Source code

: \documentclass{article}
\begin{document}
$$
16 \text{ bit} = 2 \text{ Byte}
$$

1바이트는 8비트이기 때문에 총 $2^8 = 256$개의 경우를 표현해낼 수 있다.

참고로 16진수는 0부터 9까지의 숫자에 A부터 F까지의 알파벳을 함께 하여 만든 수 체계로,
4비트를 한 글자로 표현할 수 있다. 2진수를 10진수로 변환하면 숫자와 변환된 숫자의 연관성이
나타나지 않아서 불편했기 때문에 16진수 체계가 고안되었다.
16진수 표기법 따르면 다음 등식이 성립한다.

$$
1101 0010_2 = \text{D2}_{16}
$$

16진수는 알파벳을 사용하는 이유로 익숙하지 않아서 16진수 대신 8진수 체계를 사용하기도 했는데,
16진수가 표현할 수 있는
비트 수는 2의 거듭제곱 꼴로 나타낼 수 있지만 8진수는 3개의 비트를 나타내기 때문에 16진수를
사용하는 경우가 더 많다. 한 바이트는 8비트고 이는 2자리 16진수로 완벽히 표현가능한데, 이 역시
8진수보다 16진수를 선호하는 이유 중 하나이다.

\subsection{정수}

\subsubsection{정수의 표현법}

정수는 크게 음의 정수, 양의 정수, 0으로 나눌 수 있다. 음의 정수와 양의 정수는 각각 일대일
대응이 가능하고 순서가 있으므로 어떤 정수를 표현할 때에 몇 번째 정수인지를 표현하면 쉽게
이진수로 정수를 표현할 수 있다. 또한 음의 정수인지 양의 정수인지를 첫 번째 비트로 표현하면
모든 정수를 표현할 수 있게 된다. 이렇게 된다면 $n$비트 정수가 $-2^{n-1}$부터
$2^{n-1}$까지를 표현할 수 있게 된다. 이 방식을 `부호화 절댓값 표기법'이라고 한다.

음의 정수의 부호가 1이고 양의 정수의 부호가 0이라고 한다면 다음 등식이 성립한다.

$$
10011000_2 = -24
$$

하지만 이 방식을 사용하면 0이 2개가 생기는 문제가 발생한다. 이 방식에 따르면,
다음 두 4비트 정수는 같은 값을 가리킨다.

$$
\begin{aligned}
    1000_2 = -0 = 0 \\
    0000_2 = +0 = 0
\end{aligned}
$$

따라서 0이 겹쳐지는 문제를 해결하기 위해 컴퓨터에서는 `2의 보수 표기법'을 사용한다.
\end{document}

--------

▸ **PROBLEM**:
Copy every line of the entries above in which "정수인지를" occurs.

▸ **COMPLETED TASK**:
대응이 가능하고 순서가 있으므로 어떤 정수를 표현할 때에 몇 번째 정수인지를 표현하면 쉽게
이진수로 정수를 표현할 수 있다. 또한 음의 정수인지 양의 정수인지를 첫 번째 비트로 표현하면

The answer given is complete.